The flowchart of the study.

Figure 2

Identification of costimulatory molecular genes associated with UVM prognosis. (A) 34 CM genes were identified through univariate Cox regression analysis. (B) 10-time cross-validation for tuning parameter selection in the Lasso model. (C) LASSO regression of the 34 OS-related genes. The Kaplan–Meier curves of TNFRSF19 (D), TNFRSF18 (E), LTBR (F), RELT (G), LTB (H), and TNFSF13 (I) from the TCGA dataset.

Figure 3

Consensus clustering of costimulatory molecule-related prognostic genes. Clustering analysis based on the expression profile of six CM genes (A,B). TCGA UVM cohorts were grouped into two (C) and three (D) clusters according to the consensus clustering matrix. The optimal value for consensus clustering was observed to be k = 2 by principal component analysis (PCA) (E,F). (G) Overall survival demonstrated a poorer prognosis for UVM patients in the cluster 1 cohort compared to cluster 2. (H) The heat map of two cohorts along with the expression of CM genes.

Figure 4

Evaluating the predictive efficacy of the risk score model. Kaplan–Meier curves indicated the difference between high- and low-risk group overall survival (A) and progression free interval (D) in training cohort. (G) Progression free survival analysis for high- and low-risk patients in validate cohort.

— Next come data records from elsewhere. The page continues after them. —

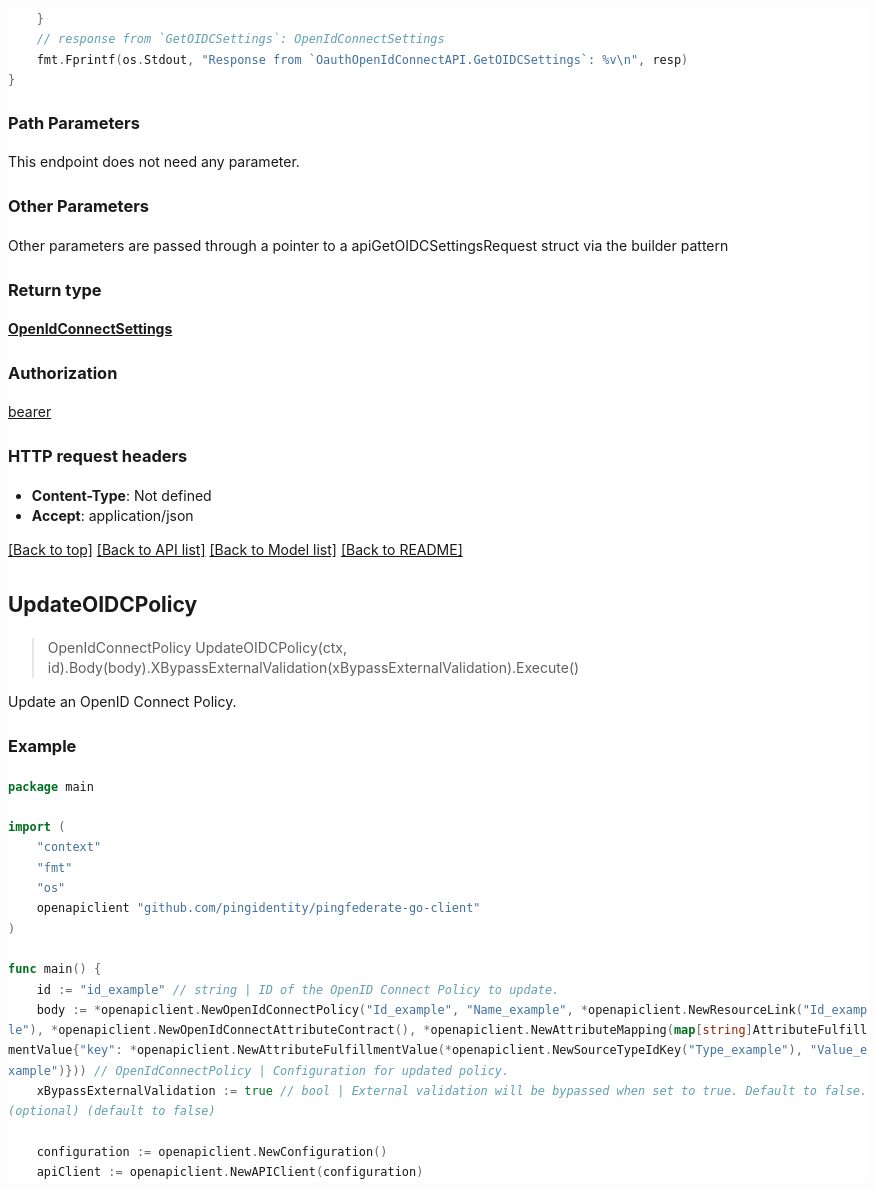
 ```go
	}
	// response from `GetOIDCSettings`: OpenIdConnectSettings
	fmt.Fprintf(os.Stdout, "Response from `OauthOpenIdConnectAPI.GetOIDCSettings`: %v\n", resp)
}
```

### Path Parameters

This endpoint does not need any parameter.

### Other Parameters

Other parameters are passed through a pointer to a apiGetOIDCSettingsRequest struct via the builder pattern


### Return type

[**OpenIdConnectSettings**](OpenIdConnectSettings.md)

### Authorization

[bearer](../README.md#bearer)

### HTTP request headers

- **Content-Type**: Not defined
- **Accept**: application/json

[[Back to top]](#) [[Back to API list]](../README.md#documentation-for-api-endpoints)
[[Back to Model list]](../README.md#documentation-for-models)
[[Back to README]](../README.md)


## UpdateOIDCPolicy

> OpenIdConnectPolicy UpdateOIDCPolicy(ctx, id).Body(body).XBypassExternalValidation(xBypassExternalValidation).Execute()

Update an OpenID Connect Policy.



### Example

```go
package main

import (
	"context"
	"fmt"
	"os"
	openapiclient "github.com/pingidentity/pingfederate-go-client"
)

func main() {
	id := "id_example" // string | ID of the OpenID Connect Policy to update.
	body := *openapiclient.NewOpenIdConnectPolicy("Id_example", "Name_example", *openapiclient.NewResourceLink("Id_example"), *openapiclient.NewOpenIdConnectAttributeContract(), *openapiclient.NewAttributeMapping(map[string]AttributeFulfillmentValue{"key": *openapiclient.NewAttributeFulfillmentValue(*openapiclient.NewSourceTypeIdKey("Type_example"), "Value_example")})) // OpenIdConnectPolicy | Configuration for updated policy.
	xBypassExternalValidation := true // bool | External validation will be bypassed when set to true. Default to false. (optional) (default to false)

	configuration := openapiclient.NewConfiguration()
	apiClient := openapiclient.NewAPIClient(configuration)
``` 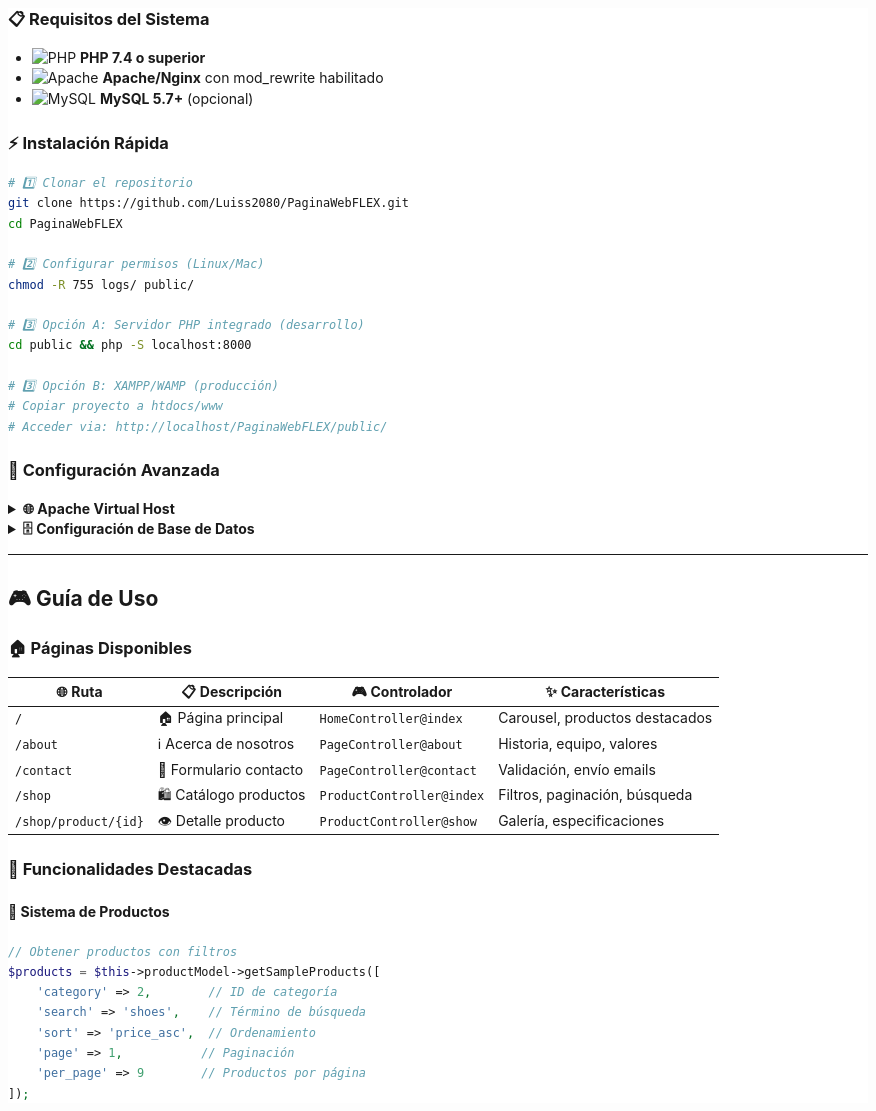 ### 📋 **Requisitos del Sistema**
- ![PHP](https://img.shields.io/badge/PHP-7.4+-blue) **PHP 7.4 o superior** 
- ![Apache](https://img.shields.io/badge/Apache-2.4+-red) **Apache/Nginx** con mod_rewrite habilitado
- ![MySQL](https://img.shields.io/badge/MySQL-5.7+-orange) **MySQL 5.7+** (opcional)

### ⚡ **Instalación Rápida**

```bash
# 1️⃣ Clonar el repositorio
git clone https://github.com/Luiss2080/PaginaWebFLEX.git
cd PaginaWebFLEX

# 2️⃣ Configurar permisos (Linux/Mac)
chmod -R 755 logs/ public/

# 3️⃣ Opción A: Servidor PHP integrado (desarrollo)
cd public && php -S localhost:8000

# 3️⃣ Opción B: XAMPP/WAMP (producción)
# Copiar proyecto a htdocs/www
# Acceder via: http://localhost/PaginaWebFLEX/public/
```

### 🔧 **Configuración Avanzada**

<details><summary><strong>🌐 Apache Virtual Host</strong></summary></details>

<details><summary><strong>🗄️ Configuración de Base de Datos</strong></summary></details>

---

## 🎮 **Guía de Uso**

### 🏠 **Páginas Disponibles**

| 🌐 Ruta | 📋 Descripción | 🎮 Controlador | ✨ Características |
|---|---|---|---|
| `/` | 🏠 Página principal | `HomeController@index` | Carousel, productos destacados |
| `/about` | ℹ️ Acerca de nosotros | `PageController@about` | Historia, equipo, valores |
| `/contact` | 📧 Formulario contacto | `PageController@contact` | Validación, envío emails |
| `/shop` | 🛍️ Catálogo productos | `ProductController@index` | Filtros, paginación, búsqueda |
| `/shop/product/{id}` | 👁️ Detalle producto | `ProductController@show` | Galería, especificaciones |

### 🎯 **Funcionalidades Destacadas**

#### 🛒 **Sistema de Productos**
```php
// Obtener productos con filtros
$products = $this->productModel->getSampleProducts([
    'category' => 2,        // ID de categoría
    'search' => 'shoes',    // Término de búsqueda
    'sort' => 'price_asc',  // Ordenamiento
    'page' => 1,           // Paginación
    'per_page' => 9        // Productos por página
]);
```
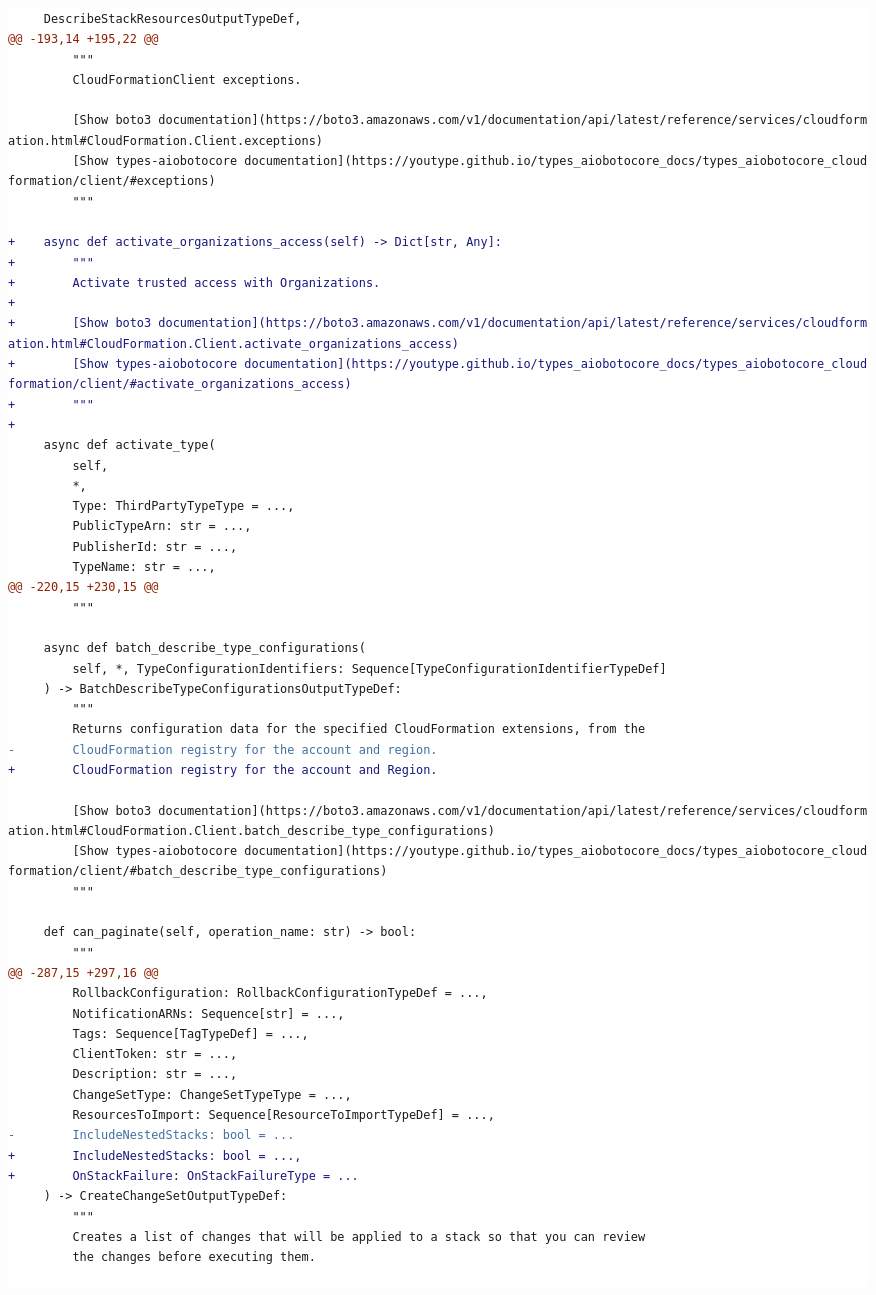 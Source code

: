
 ```diff
     DescribeStackResourcesOutputTypeDef,
@@ -193,14 +195,22 @@
         """
         CloudFormationClient exceptions.
 
         [Show boto3 documentation](https://boto3.amazonaws.com/v1/documentation/api/latest/reference/services/cloudformation.html#CloudFormation.Client.exceptions)
         [Show types-aiobotocore documentation](https://youtype.github.io/types_aiobotocore_docs/types_aiobotocore_cloudformation/client/#exceptions)
         """
 
+    async def activate_organizations_access(self) -> Dict[str, Any]:
+        """
+        Activate trusted access with Organizations.
+
+        [Show boto3 documentation](https://boto3.amazonaws.com/v1/documentation/api/latest/reference/services/cloudformation.html#CloudFormation.Client.activate_organizations_access)
+        [Show types-aiobotocore documentation](https://youtype.github.io/types_aiobotocore_docs/types_aiobotocore_cloudformation/client/#activate_organizations_access)
+        """
+
     async def activate_type(
         self,
         *,
         Type: ThirdPartyTypeType = ...,
         PublicTypeArn: str = ...,
         PublisherId: str = ...,
         TypeName: str = ...,
@@ -220,15 +230,15 @@
         """
 
     async def batch_describe_type_configurations(
         self, *, TypeConfigurationIdentifiers: Sequence[TypeConfigurationIdentifierTypeDef]
     ) -> BatchDescribeTypeConfigurationsOutputTypeDef:
         """
         Returns configuration data for the specified CloudFormation extensions, from the
-        CloudFormation registry for the account and region.
+        CloudFormation registry for the account and Region.
 
         [Show boto3 documentation](https://boto3.amazonaws.com/v1/documentation/api/latest/reference/services/cloudformation.html#CloudFormation.Client.batch_describe_type_configurations)
         [Show types-aiobotocore documentation](https://youtype.github.io/types_aiobotocore_docs/types_aiobotocore_cloudformation/client/#batch_describe_type_configurations)
         """
 
     def can_paginate(self, operation_name: str) -> bool:
         """
@@ -287,15 +297,16 @@
         RollbackConfiguration: RollbackConfigurationTypeDef = ...,
         NotificationARNs: Sequence[str] = ...,
         Tags: Sequence[TagTypeDef] = ...,
         ClientToken: str = ...,
         Description: str = ...,
         ChangeSetType: ChangeSetTypeType = ...,
         ResourcesToImport: Sequence[ResourceToImportTypeDef] = ...,
-        IncludeNestedStacks: bool = ...
+        IncludeNestedStacks: bool = ...,
+        OnStackFailure: OnStackFailureType = ...
     ) -> CreateChangeSetOutputTypeDef:
         """
         Creates a list of changes that will be applied to a stack so that you can review
         the changes before executing them.
 
```
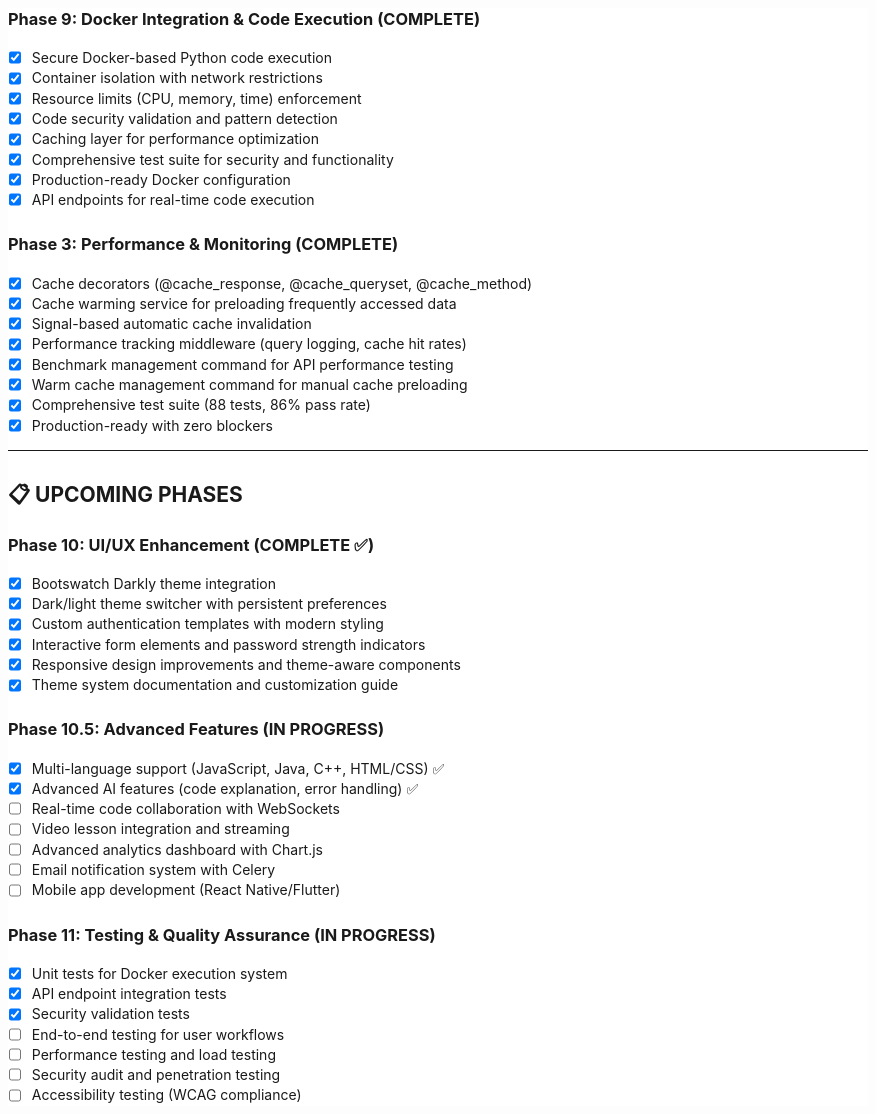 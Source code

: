 ### Phase 9: Docker Integration & Code Execution (COMPLETE)
- [x] Secure Docker-based Python code execution
- [x] Container isolation with network restrictions
- [x] Resource limits (CPU, memory, time) enforcement
- [x] Code security validation and pattern detection
- [x] Caching layer for performance optimization
- [x] Comprehensive test suite for security and functionality
- [x] Production-ready Docker configuration
- [x] API endpoints for real-time code execution

### Phase 3: Performance & Monitoring (COMPLETE)
- [x] Cache decorators (@cache_response, @cache_queryset, @cache_method)
- [x] Cache warming service for preloading frequently accessed data
- [x] Signal-based automatic cache invalidation
- [x] Performance tracking middleware (query logging, cache hit rates)
- [x] Benchmark management command for API performance testing
- [x] Warm cache management command for manual cache preloading
- [x] Comprehensive test suite (88 tests, 86% pass rate)
- [x] Production-ready with zero blockers

---

## 📋 UPCOMING PHASES

### Phase 10: UI/UX Enhancement (COMPLETE ✅)
- [x] Bootswatch Darkly theme integration
- [x] Dark/light theme switcher with persistent preferences
- [x] Custom authentication templates with modern styling
- [x] Interactive form elements and password strength indicators
- [x] Responsive design improvements and theme-aware components
- [x] Theme system documentation and customization guide

### Phase 10.5: Advanced Features (IN PROGRESS)
- [x] Multi-language support (JavaScript, Java, C++, HTML/CSS) ✅
- [x] Advanced AI features (code explanation, error handling) ✅
- [ ] Real-time code collaboration with WebSockets
- [ ] Video lesson integration and streaming
- [ ] Advanced analytics dashboard with Chart.js
- [ ] Email notification system with Celery
- [ ] Mobile app development (React Native/Flutter)

### Phase 11: Testing & Quality Assurance (IN PROGRESS)
- [x] Unit tests for Docker execution system
- [x] API endpoint integration tests
- [x] Security validation tests
- [ ] End-to-end testing for user workflows
- [ ] Performance testing and load testing
- [ ] Security audit and penetration testing
- [ ] Accessibility testing (WCAG compliance)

The ROC curve of measuring the predictive value in training cohort (B,E) and validate cohort (H). (C,F,I) Scatterplot and heatmap demonstrating the distribution of high- and low-risk groups and the expression levels of prognosis-related genes.

Figure 5

The risk score correlated with clinicopathological features and in UVM. Risk scores were independent of age (A) and sex (B), but higher in patients with progressive tumors (Stage III, IV) (C). Univariate (D) and multivariate (E) Cox regression analysis of the relationship between each risk factor and prognosis. (F) Construction of predictive nomogram to predict the 1-, 2- and 3 year overall survival of UVM patients. *P < 0.05; **P < 0.01; ***P < 0.001.

Figure 6

The risk score correlated with immune cell infiltration. (A) The bar chart demonstrated the immune cell infiltration in different patients. (B) The heat map illustrates the correlation of CM-related prognostic genes with immune cell infiltration. (C) The infiltrating levels of 28 immune cell types in high/low-risk groups in UVM. (D) The expression of immune checkpoints in UVM. The stromal scores (E), immune score (F) and estimate scores (G) differed between the high- and low-risk patients. *P < 0.05; **P < 0.01; ***P < 0.001.

Figure 7

Enrichment analysis of differentially expressed genes (DEGs) between high- and low-risk patients. (A) High infiltration of immune cells positively correlated with high risk scores, including activated CD4 T cell, central memory CD4 T cell, gamma delta T cell, activated CD8 T cell, CD56bright natural killer cell, and central memory CD8 T cell. The representative results of GO enrichment (B) and KEGG pathways (https://www.kegg.jp/kegg/kegg1.html) analysis of DEGs (C). BP biological process, CC cellular component, MF molecular function.

Figure 8

Pathway enrichment analysis and mutation landscape between high- and low-risk patients. Gene Set Enrichment Analysis (GSEA) revealed differentially expressed genes between the two groups of patients, mainly associated with immune response (A), immune system process (B), immune cell activation (C), and cytokine production (D). (E) The waterfall plot demonstrates the differences in somatic cell mutations between high- and low-risk patients. (F) Tumor mutation burden profiles of patients in the TCGA-UVM cohort, with a median of 0.2/MB. (G) No statistically significant differences in tumor mutation burden were identified in the high- and low-risk groups.

Figure 9

Prediction of chemotherapeutic drug sensitivity. Selecting suitable drugs for patients with OS via OncoPredict. The IC50 value of crizotinib (A), selumetinib (B) and temozolomide (C) in high-risk and low-risk groups of TCGA-UVM. ****P < 0.0001.